Tora pointed. "About there, from what I could make out."
"Hmm." Akitada pulled his earlobe and pursed his lips. "Between the river and to the east of the market."
"The business quarter. Merchant houses back up to the canal."
"Very strange. Not the kind of place to leave a body. Shoppers are passing back and forth, and the authorities keep an eye on things. More to the point, I cannot imagine what Umakai was doing there. They don't tolerate beggars."
"Well," said Tora. He scratched his head and dislodged the compress, causing another flurry of cluckings from Seimei. Tora ignored him. "The merchants close at a decent hour and go to bed. After that it gets pretty quiet at night. And I don't think many people would pass that way from the Willow Quarter."
"Regardless, the body must have been dumped at night, and even then the killer would have taken a chance." Akitada paused and considered. "Unless the murder happened inside one of the houses or in a courtyard." A vague idea began to take shape in his mind. Perhaps they had looked at the case the wrong way all along.
"Maybe," said Tora, "the killer was following Umakai and when he got to the canal, he strangled him, tossed him in the water, and walked away as if nothing had happened. It wouldn't take long with a decrepit old man like that."

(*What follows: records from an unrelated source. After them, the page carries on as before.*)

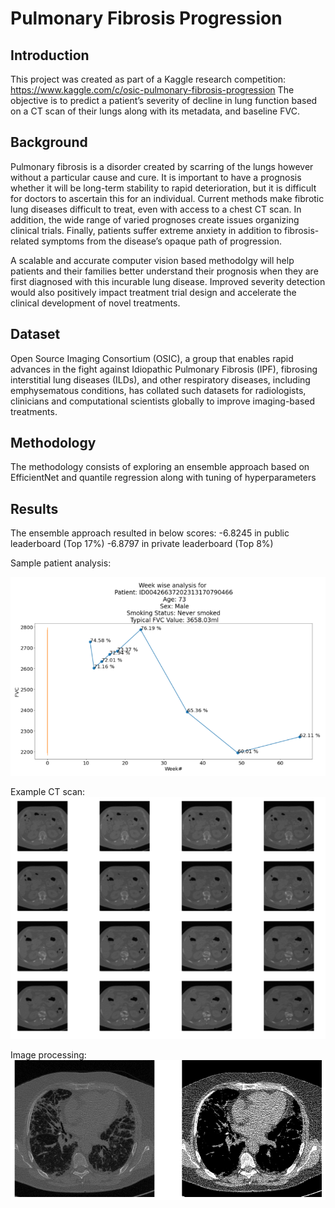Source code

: # Pulmonary Fibrosis Progression
## Introduction
This project was created as part of a Kaggle research competition: https://www.kaggle.com/c/osic-pulmonary-fibrosis-progression
The objective is to predict a patient’s severity of decline in lung function based on a CT scan of their lungs along with its metadata, and baseline FVC.

## Background
Pulmonary fibrosis is a disorder created by scarring of the lungs however without a particular cause and cure. It is important to have a prognosis whether it will be long-term stability to rapid deterioration, but it is difficult for doctors to ascertain this for an individual. Current methods make fibrotic lung diseases difficult to treat, even with access to a chest CT scan. In addition, the wide range of varied prognoses create issues organizing clinical trials. Finally, patients suffer extreme anxiety in addition to fibrosis-related symptoms from the disease’s opaque path of progression.

A scalable and accurate computer vision based methodolgy will help patients and their families better understand their prognosis when they are first diagnosed with this incurable lung disease. Improved severity detection would also positively impact treatment trial design and accelerate the clinical development of novel treatments.

## Dataset
Open Source Imaging Consortium (OSIC), a group that enables rapid advances in the fight against Idiopathic Pulmonary Fibrosis (IPF), fibrosing interstitial lung diseases (ILDs), and other respiratory diseases, including emphysematous conditions, has collated such datasets for radiologists, clinicians and computational scientists globally to improve imaging-based treatments.

## Methodology

The methodology consists of exploring an ensemble approach based on EfficientNet and quantile regression along with tuning of hyperparameters

## Results
The ensemble approach resulted in below scores:
-6.8245 in public leaderboard (Top 17%)
-6.8797 in private leaderboard (Top 8%)

Sample patient analysis:

![alt text](https://github.com/nirvana1707/pulmonary-fibrosis-progression/blob/main/images/patient_eda.PNG)

Example CT scan:
![alt text](https://github.com/nirvana1707/pulmonary-fibrosis-progression/blob/main/images/ctscans.PNG)

Image processing:
![alt text](https://github.com/nirvana1707/pulmonary-fibrosis-progression/blob/main/images/image_contrast.PNG)




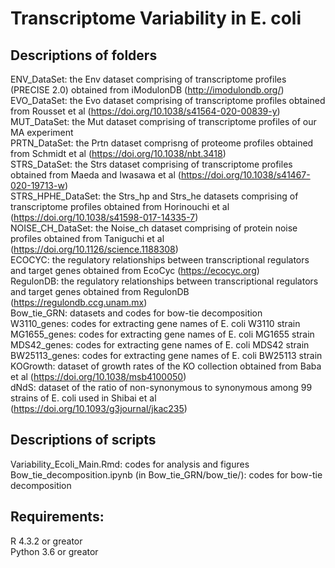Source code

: # Transcriptome Variability in E. coli

## Descriptions of folders
ENV_DataSet: the Env dataset comprising of transcriptome profiles (PRECISE 2.0) obtained from iModulonDB (http://imodulondb.org/)  
EVO_DataSet: the Evo dataset comprising of transcriptome profiles obtained from Rousset et al (https://doi.org/10.1038/s41564-020-00839-y)  
MUT_DataSet: the Mut dataset comprising of transcriptome profiles of our MA experiment  
PRTN_DataSet: the Prtn dataset comprisng of proteome profiles obtained from Schmidt et al (https://doi.org/10.1038/nbt.3418)  
STRS_DataSet: the Strs dataset comprising of transcriptome profiles obtained from  Maeda and Iwasawa et al (https://doi.org/10.1038/s41467-020-19713-w)  
STRS_HPHE_DataSet: the Strs_hp and Strs_he datasets comprising of transcriptome profiles obtained from Horinouchi et al (https://doi.org/10.1038/s41598-017-14335-7)  
NOISE_CH_DataSet: the Noise_ch dataset comprising of protein noise profiles obtained from Taniguchi et al (https://doi.org/10.1126/science.1188308)  
ECOCYC: the regulatory relationships between transcriptional regulators and target genes obtained from EcoCyc (https://ecocyc.org)  
RegulonDB: the regulatory relationships between transcriptional regulators and target genes obtained from RegulonDB (https://regulondb.ccg.unam.mx)  
Bow_tie_GRN: datasets and codes for bow-tie decomposition  
W3110_genes: codes for extracting gene names of E. coli W3110 strain  
MG1655_genes: codes for extracting gene names of E. coli MG1655 strain  
MDS42_genes: codes for extracting gene names of E. coli MDS42 strain  
BW25113_genes: codes for extracting gene names of E. coli BW25113 strain  
KOGrowth: dataset of growth rates of the KO collection obtained from Baba et al (https://doi.org/10.1038/msb4100050)  
dNdS: dataset of the ratio of non-synonymous to synonymous among 99 strains of E. coli used in Shibai et al (https://doi.org/10.1093/g3journal/jkac235)  

## Descriptions of scripts
Variability_Ecoli_Main.Rmd: codes for analysis and figures  
Bow_tie_decomposition.ipynb (in Bow_tie_GRN/bow_tie/): codes for bow-tie decomposition  
## Requirements:
R 4.3.2 or greator  
Python 3.6 or greator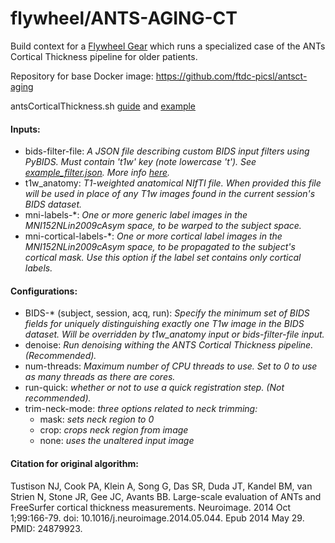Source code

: # flywheel/ANTS-AGING-CT
Build context for a [Flywheel Gear](https://github.com/flywheel-io/gears/tree/master/spec) which runs a specialized case of the ANTs Cortical Thickness pipeline for older patients.

Repository for base Docker image: https://github.com/ftdc-picsl/antsct-aging

antsCorticalThickness.sh [guide](https://github.com/ANTsX/ANTs/wiki/antsCorticalThickness-and-antsLongitudinalCorticalThickness-output) and [example](https://github.com/ntustison/antsCorticalThicknessExample)

#### Inputs:
- bids-filter-file: *A JSON file describing custom BIDS input filters using PyBIDS. Must contain 't1w' key (note lowercase 't'). See [example_filter.json](https://github.com/willtack/antsct-aging-fw/blob/master/example_filter.json). More info [here](https://fmriprep.readthedocs.io/en/latest/faq.html#how-do-I-select-only-certain-files-to-be-input-to-fMRIPrep).*
- t1w_anatomy: *T1-weighted anatomical NIfTI file. When provided this file will be used in place of any T1w images found in the current session's BIDS dataset.*
- mni-labels-\*: *One or more generic label images in the MNI152NLin2009cAsym space, to be warped to the subject space.*
- mni-cortical-labels-\*: *One or more cortical label images in the MNI152NLin2009cAsym space, to be propagated to the subject's cortical mask. Use this option if the label set contains only cortical labels.*

#### Configurations:
- BIDS-\* (subject, session, acq, run): *Specify the minimum set of BIDS fields for uniquely distinguishing exactly one T1w image in the BIDS dataset. Will be overridden by t1w_anatomy input or bids-filter-file input.*
- denoise: *Run denoising withing the ANTS Cortical Thickness pipeline. (Recommended).*
- num-threads: *Maximum number of CPU threads to use. Set to 0 to use as many threads as there are cores.*
- run-quick: *whether or not to use a quick registration step. (Not recommended).*
- trim-neck-mode: *three options related to neck trimming:*
    - mask: *sets neck region to 0*
    - crop: *crops neck region from image*
    - none: *uses the unaltered input image*

#### Citation for original algorithm:
Tustison NJ, Cook PA, Klein A, Song G, Das SR, Duda JT, Kandel BM, van Strien N, Stone JR, Gee JC, Avants BB. Large-scale evaluation of ANTs and FreeSurfer cortical thickness measurements. Neuroimage. 2014 Oct 1;99:166-79. doi: 10.1016/j.neuroimage.2014.05.044. Epub 2014 May 29. PMID: 24879923.
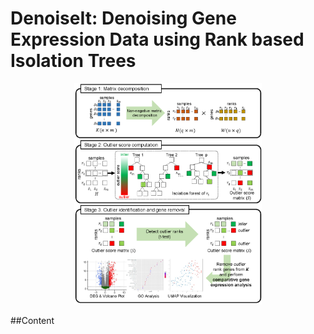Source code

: # DenoiseIt: Denoising Gene Expression Data using Rank based Isolation Trees
<p align="center"> <img src="./image/DenoiseIt_workflow.png" width="300"/> </p>

##Content
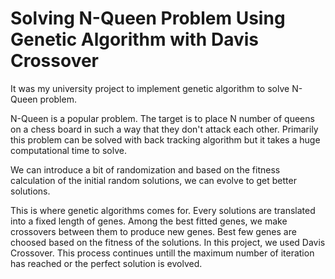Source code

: # Solving N-Queen Problem Using Genetic Algorithm with Davis Crossover 

It was my university project to implement genetic algorithm to solve N-Queen problem.

N-Queen is a popular problem. The target is to place N number of queens on a chess board in such a way that they don't attack each other. Primarily this problem can be solved with back tracking algorithm but it takes a huge computational time to solve.

We can introduce a bit of randomization and based on the fitness calculation of the initial random solutions, we can evolve to get better solutions.

This is where genetic algorithms comes for. Every solutions are translated into a fixed length of genes. Among the best fitted genes, we make crossovers between them to produce new genes. Best few genes are choosed based on the fitness of the solutions. In this project, we used Davis Crossover. This process continues untill the maximum number of iteration has reached or the perfect solution is evolved.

"He would hardly get away with it in broad daylight. And where was Umakai all day? Nobody saw him after he left the city hall."
Tora had no answer to this problem.
"Merchants," said Akitada thoughtfully. "I wonder… Tora, as soon as you feel better I want you to go and find out who lives in the houses that back up to the canal. Seimei can take a note to Captain Kobe telling him where to look for Umakai's corpse. I hope the man has the sense to let the student go now."